A holdover from British colonial rule in Kenya, the vehicle became especially popular with the police and the provincial administration, and whenever it was sighted, people knew the government was around.

According to the British press, Jaguar Land Rover (JLR) has announced that the last of the Defenders will roll off the production line in December 2015.

In Kenya the vehicle has been synonymous with CMC Motors which held the local franchise for many years.

RMA Motors Kenya are the current local dealers.

The British manufacturers say they are discontinuing production of the Defender because the vehicle does not meet stringent new rules on emissions set by the European Commission and Parliament and which come into effect by 2020. “There are conditions the Defender just won’t meet,” the company said.

The car maker said the decision to cease production was therefore “mainly legislation-based”.

The European Union recently updated its emissions standards, requiring a drastic drop in nitrogen oxide emissions for 2014.

The directives are aimed at reducing what are known as “regulated emissions,” which include carbon monoxide, nitrogen oxide and hydrocarbons. Currently limits for new cars and light-duty vans must conform to “Euro IV” standards.

However, vehicle manufacturers are well aware that future cars will have to conform to yet tighter regulations.

When new standards on the levels of carbon dioxide emissions were introduced, manufacturers were allowed to phase out cars that didn’t meet them.

This goal was supposed to be achieved over three years: by 2012, 65 per cent of each manufacturer’s newly registered cars must comply, 75 per cent by 2013, 80 per cent by 2014 and 100 per cent by 2015.

Land Rover has also had to discontinue sales of the Defender in the United States because the vehicle no longer meets federal safety standards that require driver and passenger side air bags.


Land Rover design director Gerry McGovern said: “Replacing the iconic Defender is one of the biggest challenges in the automotive design world; it is a car that inspires people worldwide.”

“A replacement vehicle will join the Land Rover model range, but we have not yet announced the name or details of the new product,” he said.

“Production of the iconic and globally recognised Land Rover Defender will cease in December 2015,” Jaguar Land Rover told London-based magazine Telegraph Luxury.

JLR said a replacement model for the Defender will be launched in 2016.

However, local JLR dealer RMA Motors Kenya said they are yet to receive notification of the end of the production of the Land Rover Defender.

“We are yet to receive any official communication,” said Paul Kahura, RMA sales and marketing official.

Mr Kahura said the model is still a much-loved vehicle in Kenya for off-road driving, adding that the government is still placing orders to have more of the vehicles supplied.

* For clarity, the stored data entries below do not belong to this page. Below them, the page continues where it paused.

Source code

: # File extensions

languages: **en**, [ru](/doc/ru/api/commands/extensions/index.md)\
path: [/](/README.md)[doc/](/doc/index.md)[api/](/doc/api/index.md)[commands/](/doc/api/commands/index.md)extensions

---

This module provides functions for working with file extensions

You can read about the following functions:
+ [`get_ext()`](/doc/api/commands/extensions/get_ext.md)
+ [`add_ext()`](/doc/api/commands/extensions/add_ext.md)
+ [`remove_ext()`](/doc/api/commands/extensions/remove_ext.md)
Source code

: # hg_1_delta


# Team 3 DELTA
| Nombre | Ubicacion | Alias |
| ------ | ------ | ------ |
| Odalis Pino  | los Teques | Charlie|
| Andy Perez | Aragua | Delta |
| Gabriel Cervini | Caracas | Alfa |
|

Apart from the police and provincial administration, the vehicle is also widely used by the Judiciary and the military as well as parastatals such as the National Social Security Fund (NSSF) and banks, especially for their mobile banking services in rural areas.

JLR’s head of products John Edwards said the new model would be “instantly recognised” by people who drive the current vehicle but it “won’t necessarily be cheap”.

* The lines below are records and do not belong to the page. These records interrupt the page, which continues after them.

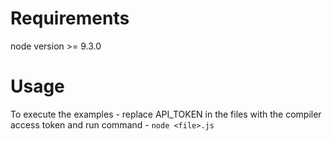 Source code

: # Requirements
node version >= 9.3.0

# Usage
To execute the examples - replace API_TOKEN in the files with the compiler access token and run command - `node <file>.js`
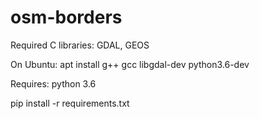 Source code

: # osm-borders

Required C libraries: GDAL, GEOS

On Ubuntu:
apt install g++ gcc libgdal-dev python3.6-dev


Requires: python 3.6

pip install -r requirements.txt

But, in keeping with the demands of 21st century motoring, the proposed replacement model will have many new features.

However, local Land Rover lovers have expressed concern over the impending move, noting that it is a good car for tough conditions.

“It’s a mistake,” said Defender owner Damian Ombajo from Kisumu. “What are they going to make instead? That car is very masculine and is very convenient for rugged terrain in Kenya. A Land Rover is hardy. It might be a rusty junk, but very tough,” he said.

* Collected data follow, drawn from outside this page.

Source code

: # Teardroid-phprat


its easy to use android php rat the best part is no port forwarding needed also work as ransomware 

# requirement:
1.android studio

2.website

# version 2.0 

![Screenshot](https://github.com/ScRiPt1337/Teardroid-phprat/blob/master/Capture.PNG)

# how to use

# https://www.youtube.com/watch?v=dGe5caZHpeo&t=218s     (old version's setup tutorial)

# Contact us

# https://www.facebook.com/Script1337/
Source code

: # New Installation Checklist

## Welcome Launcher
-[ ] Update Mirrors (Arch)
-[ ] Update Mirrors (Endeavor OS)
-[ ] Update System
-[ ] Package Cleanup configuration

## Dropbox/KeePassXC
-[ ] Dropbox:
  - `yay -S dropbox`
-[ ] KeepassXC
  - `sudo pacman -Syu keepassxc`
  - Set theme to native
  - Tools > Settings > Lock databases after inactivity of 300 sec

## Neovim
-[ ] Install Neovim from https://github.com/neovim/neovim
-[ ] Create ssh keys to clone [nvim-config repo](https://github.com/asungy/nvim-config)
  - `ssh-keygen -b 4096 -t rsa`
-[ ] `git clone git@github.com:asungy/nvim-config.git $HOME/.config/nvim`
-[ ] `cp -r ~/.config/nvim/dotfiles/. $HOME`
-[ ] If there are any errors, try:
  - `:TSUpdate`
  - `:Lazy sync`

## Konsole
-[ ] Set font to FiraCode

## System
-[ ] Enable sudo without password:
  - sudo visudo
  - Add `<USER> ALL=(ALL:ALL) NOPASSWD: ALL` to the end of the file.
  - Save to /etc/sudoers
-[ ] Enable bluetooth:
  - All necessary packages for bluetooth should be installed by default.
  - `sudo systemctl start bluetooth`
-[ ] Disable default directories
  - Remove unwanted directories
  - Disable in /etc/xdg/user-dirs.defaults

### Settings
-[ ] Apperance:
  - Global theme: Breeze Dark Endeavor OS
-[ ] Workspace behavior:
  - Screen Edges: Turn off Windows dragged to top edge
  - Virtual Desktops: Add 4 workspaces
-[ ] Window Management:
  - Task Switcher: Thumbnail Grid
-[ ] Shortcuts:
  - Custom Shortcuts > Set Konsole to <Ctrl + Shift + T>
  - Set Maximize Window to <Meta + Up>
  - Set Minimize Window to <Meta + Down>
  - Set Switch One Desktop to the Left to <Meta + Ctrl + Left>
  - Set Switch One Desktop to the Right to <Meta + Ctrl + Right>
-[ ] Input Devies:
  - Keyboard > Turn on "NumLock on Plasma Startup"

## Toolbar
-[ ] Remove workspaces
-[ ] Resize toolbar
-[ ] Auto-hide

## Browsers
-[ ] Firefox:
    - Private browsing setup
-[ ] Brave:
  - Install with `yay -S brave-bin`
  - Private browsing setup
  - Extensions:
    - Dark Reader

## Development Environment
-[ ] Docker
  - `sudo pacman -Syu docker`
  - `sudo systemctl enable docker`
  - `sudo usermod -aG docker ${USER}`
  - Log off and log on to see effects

That its spare parts are readily available and affordable, especially for the pre-1998 models, appeals to many.

The Defender model was introduced in the market in 1948. It was not given the name Defender until the early 1990s, shortly after the launch of the Land Rover Discovery.

More than two million units have been sold, JLR said.

The Defender is probably best known for its all-weather roadworthiness. While some cars shirk from extreme conditions, the Defender was built to tackle them head-on.


Land Rover holds a royal warrant, as supplier to the royal household dating back to the 1950s, shortly after it was produced.

The royal relationship with Land Rover dates to 1948 when King George VI viewed the original Land Rover.

Queen Elizabeth II, who has been pictured at the wheel of Land Rovers, took delivery of her first one shortly after coming to the throne in 1952 and has used Land Rovers ever since.

She used a specially adapted one for her first world tour in 1953, Winston Churchill was given one for his 80th birthday at his home in Chartwell, while another was used by Pope John Paul II on his tour of England in 1982.